Bernard no contestó. Aquello no era asunto suyo.
—No hay nada sospechoso, señor —dijo el agente de la autoridad—. Podemos colocar el muerto encima de un sofá antes de llamar al médico. Tendrá mejor aspecto.
Inclinóse a coger al señor Robinson por los hombros, mientras Bernard hacía lo mismo por los pies. En el momento en que se incorporaban, el policía resbaló sobre el entarimado. Al esforzarse en conservar el equilibrio golpeó fuertemente con el pie, el armario de la pared. Las puertas de este se abrieron.
Maureen lanzó un grito.
Casi soltando el cadáver, los dos hombres se volvieron. El armario estaba ocupado por una caja de inconfundible forma y tamaño.

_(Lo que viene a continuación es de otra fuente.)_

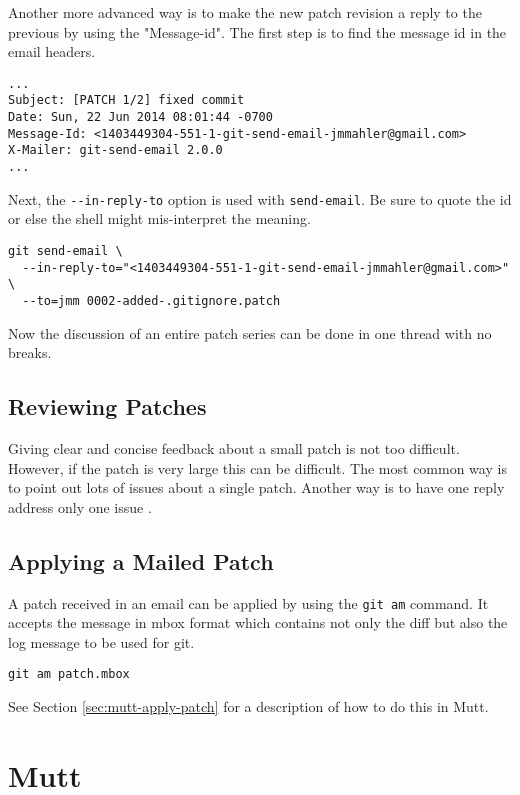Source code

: \documentclass{article}
\begin{document}
Another more advanced way is to make the new patch revision a reply to the
previous by using the "Message-id".  The first step is to find the
message id in the email headers.

\begin{verbatim}
...
Subject: [PATCH 1/2] fixed commit
Date: Sun, 22 Jun 2014 08:01:44 -0700
Message-Id: <1403449304-551-1-git-send-email-jmmahler@gmail.com>
X-Mailer: git-send-email 2.0.0
...
\end{verbatim}

Next, the \verb+--in-reply-to+ option is used with \verb+send-email+.  Be sure to
quote the id or else the shell might mis-interpret the meaning.

\begin{verbatim}
git send-email \
  --in-reply-to="<1403449304-551-1-git-send-email-jmmahler@gmail.com>" \
  --to=jmm 0002-added-.gitignore.patch
\end{verbatim}

Now the discussion of an entire patch series can be done in one thread
with no breaks.

\subsection{Reviewing Patches}

Giving clear and concise feedback about a small patch is not too
difficult.  However, if the patch is very large this can be difficult.
The most common way is to point out lots of issues about a single patch.
Another way is to have one reply address only one issue \autocite{onereply}.

\subsection{Applying a Mailed Patch}

A patch received in an email can be applied by using the \verb+git am+ command.
It accepts the message in mbox format which contains not only the diff
but also the log message to be used for git.

\begin{verbatim}
git am patch.mbox
\end{verbatim}

See Section \ref{sec:mutt-apply-patch} for a description of how to do
this in Mutt.

\section{Mutt}
\end{document}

—¡Dios mío! —exclamó Bernard.
—¡La dama gris! —dijo Maureen.
—¡Un ataúd! —susurró el policía—. ¿Qué significa eso?
Inclinóse sobre la caja y pasó la mano por encima. Era un ataúd de tosca fabricación, seguramente hecho en casa. En algunos lugares los clavos habían saltado.
—Vale más que veamos lo que hay dentro —murmuró el agente—. Podría haber alguien vivo. No debe perderse tiempo.
Pegó un puntapié a la tapa de la caja, habiéndola saltar. Dentro apareció una masa putrefacta en la cual apenas se reconocíanlos restos de un ser humano cuyo rostro era una masa pulposa y corrompida. El hedor era insoportable.
Sin pronunciar una palabra, el policía cerró el armario y salió del piso precedido por los dos jóvenes.